When the word "import" shows up in a line of the records below, copy that line.
Start of AVAILABLE RECORDS
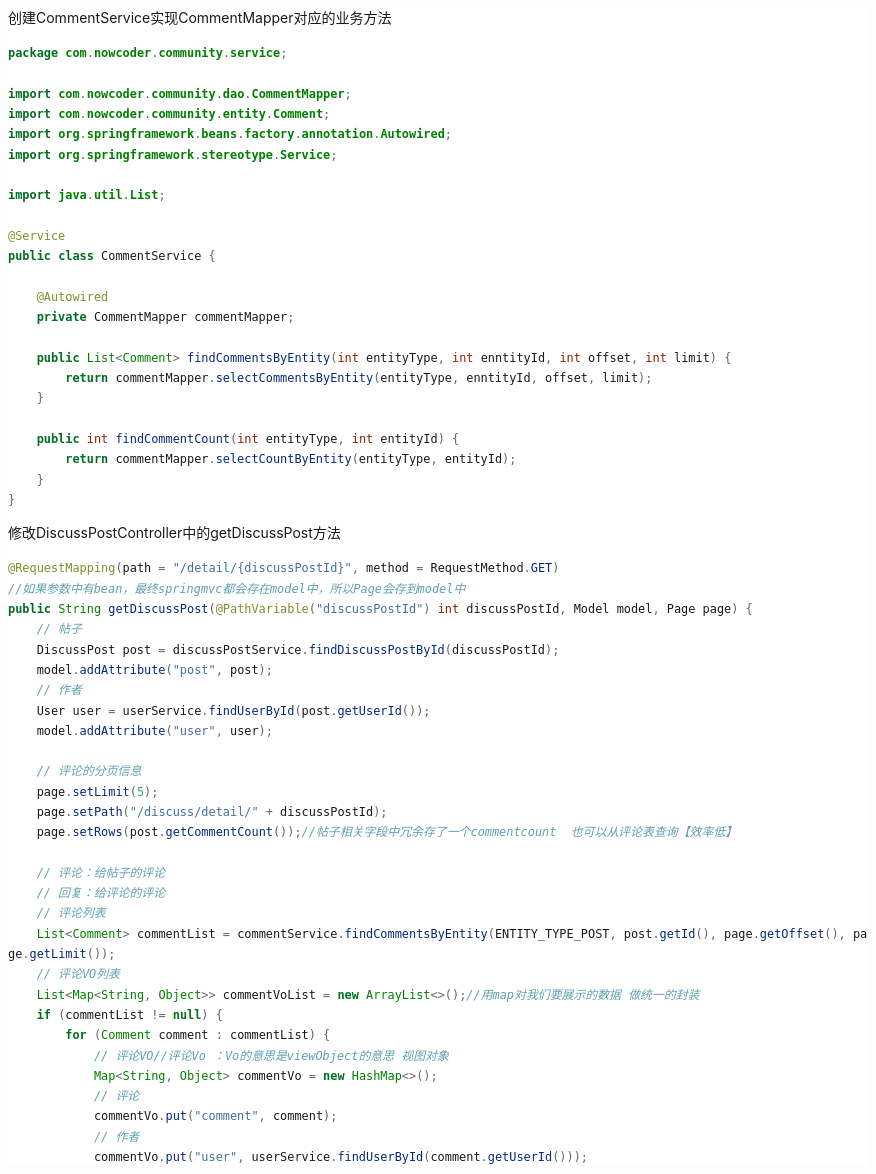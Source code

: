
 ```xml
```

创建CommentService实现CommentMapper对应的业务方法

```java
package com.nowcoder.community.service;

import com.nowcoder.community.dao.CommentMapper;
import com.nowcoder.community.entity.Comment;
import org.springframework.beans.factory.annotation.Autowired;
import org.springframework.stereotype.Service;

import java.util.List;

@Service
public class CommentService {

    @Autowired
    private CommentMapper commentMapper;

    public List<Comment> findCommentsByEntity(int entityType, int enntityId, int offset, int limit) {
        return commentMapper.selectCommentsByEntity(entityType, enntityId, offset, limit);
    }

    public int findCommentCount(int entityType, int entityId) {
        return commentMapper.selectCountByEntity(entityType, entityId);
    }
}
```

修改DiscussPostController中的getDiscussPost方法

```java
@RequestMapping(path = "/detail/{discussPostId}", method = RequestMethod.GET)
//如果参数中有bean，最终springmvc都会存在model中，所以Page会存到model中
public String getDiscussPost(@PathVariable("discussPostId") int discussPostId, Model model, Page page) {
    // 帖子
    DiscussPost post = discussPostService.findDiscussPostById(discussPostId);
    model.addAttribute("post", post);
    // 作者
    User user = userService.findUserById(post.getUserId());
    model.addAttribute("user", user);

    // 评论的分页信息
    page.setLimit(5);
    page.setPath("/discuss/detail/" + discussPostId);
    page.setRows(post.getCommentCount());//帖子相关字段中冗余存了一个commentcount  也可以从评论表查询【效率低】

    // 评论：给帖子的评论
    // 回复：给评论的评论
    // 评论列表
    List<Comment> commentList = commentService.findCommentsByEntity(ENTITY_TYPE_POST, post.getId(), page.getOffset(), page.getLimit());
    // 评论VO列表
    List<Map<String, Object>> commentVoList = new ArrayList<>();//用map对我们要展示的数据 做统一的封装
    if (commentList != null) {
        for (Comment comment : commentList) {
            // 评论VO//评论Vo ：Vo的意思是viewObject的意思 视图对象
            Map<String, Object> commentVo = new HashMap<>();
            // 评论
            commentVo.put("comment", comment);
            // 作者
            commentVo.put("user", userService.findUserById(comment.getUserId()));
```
End of AVAILABLE RECORDS
**COMPLETED EXERCISE**
import com.nowcoder.community.dao.CommentMapper;
import com.nowcoder.community.entity.Comment;
import org.springframework.beans.factory.annotation.Autowired;
import org.springframework.stereotype.Service;
import java.util.List;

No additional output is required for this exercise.